On Dec 1, 2008, at 11:25 PM, Chad Husko wrote:
> real
> h5topng -Zc dkbluered -C epsilon.h5:data-new -d x.r-new ex.band14.h5
> imaginary
> h5topng -Zc dkbluered -C epsilon.h5:data-new -d x.i-new ex.band14.h5
>
> give basically the same results --> modes that do not look like they
> propagate.
I don't know what you mean by "modes that do not look like they
propagate". Maybe the field is not oriented in the x direction for
the mode you are interested in? It is usually easier to see what is
going on by looking at a scalar field like epsilon*|E|^2 first.

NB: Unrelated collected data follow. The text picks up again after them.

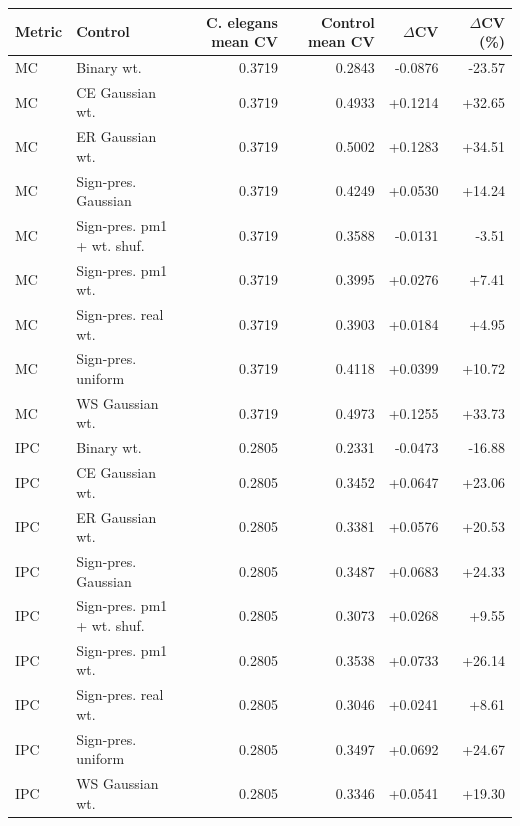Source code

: \begin{tabular}{llrrrr}
\toprule
Metric & Control & C. elegans mean CV & Control mean CV & $\Delta$CV & $\Delta$CV (\%) \\
\midrule
MC & Binary wt. & 0.3719 & 0.2843 & -0.0876 & -23.57 \\
MC & CE Gaussian wt. & 0.3719 & 0.4933 & +0.1214 & +32.65 \\
MC & ER Gaussian wt. & 0.3719 & 0.5002 & +0.1283 & +34.51 \\
MC & Sign-pres. Gaussian & 0.3719 & 0.4249 & +0.0530 & +14.24 \\
MC & Sign-pres. pm1 + wt. shuf. & 0.3719 & 0.3588 & -0.0131 & -3.51 \\
MC & Sign-pres. pm1 wt. & 0.3719 & 0.3995 & +0.0276 & +7.41 \\
MC & Sign-pres. real wt. & 0.3719 & 0.3903 & +0.0184 & +4.95 \\
MC & Sign-pres. uniform & 0.3719 & 0.4118 & +0.0399 & +10.72 \\
MC & WS Gaussian wt. & 0.3719 & 0.4973 & +0.1255 & +33.73 \\
IPC & Binary wt. & 0.2805 & 0.2331 & -0.0473 & -16.88 \\
IPC & CE Gaussian wt. & 0.2805 & 0.3452 & +0.0647 & +23.06 \\
IPC & ER Gaussian wt. & 0.2805 & 0.3381 & +0.0576 & +20.53 \\
IPC & Sign-pres. Gaussian & 0.2805 & 0.3487 & +0.0683 & +24.33 \\
IPC & Sign-pres. pm1 + wt. shuf. & 0.2805 & 0.3073 & +0.0268 & +9.55 \\
IPC & Sign-pres. pm1 wt. & 0.2805 & 0.3538 & +0.0733 & +26.14 \\
IPC & Sign-pres. real wt. & 0.2805 & 0.3046 & +0.0241 & +8.61 \\
IPC & Sign-pres. uniform & 0.2805 & 0.3497 & +0.0692 & +24.67 \\
IPC & WS Gaussian wt. & 0.2805 & 0.3346 & +0.0541 & +19.30 \\
\bottomrule
\end{tabular}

I have calculated modes of photonic crystal fibers many times with MPB
without a problem.
> Aeff = int ( int ( |Ex|^2 dy dz ))^2 / int ( int ( |Ex|^4
> dy
> dz )) in octave/matlab?
Note that this definition of "effective area" was derived as a figure
of merit for Kerr nonlinearities in the scalar approximation for low
index contrasts. If you are interested in Kerr nonlinearities in high-
contrast media like photonic-crystal fibers, this formula is incorrect
(except in certain limits). If you are interested in other things
like bending losses, etcetera, be aware that formulas derived based on
this effective area are generally from the scalar low-contrast limit
and are inapplicable to photonic-crystal fibers. (In general, a lot of
formulas from the fiber literature, e.g. in the Snyder and Love book,
were derived in the scalar approximation, and it is dangerous to use
them blindly.)
The correct formula for effective area in high-contrast fibers, as a
figure of merit for Kerr nonlinearities (i.e. the parameter that goes
into the nonlinear Schrodinger equation), was derived by Tzolov in
1995; the formula and reference are in chapter 9 of our book (ab-
initio.mit.edu/book)
Note also that you can compute the effective area directly in MPB with
the field integration routines. The following computes the effective
area for a band b for a photonic crystal fiber consisting of an index
n material with a constant Kerr coefficient, and air (with Kerr
coefficient zero), using Tzolov's formula:
(define (Aeff b)
(define (Aeff-integrand r eps E)
(* (/ eps 3) (/ (- eps 1) (- (sqr n) 1))
(+ (sqr (magnitude (vector3-dot E E)))
(* 2 (sqr (real-part (vector3-cdot E E)))))))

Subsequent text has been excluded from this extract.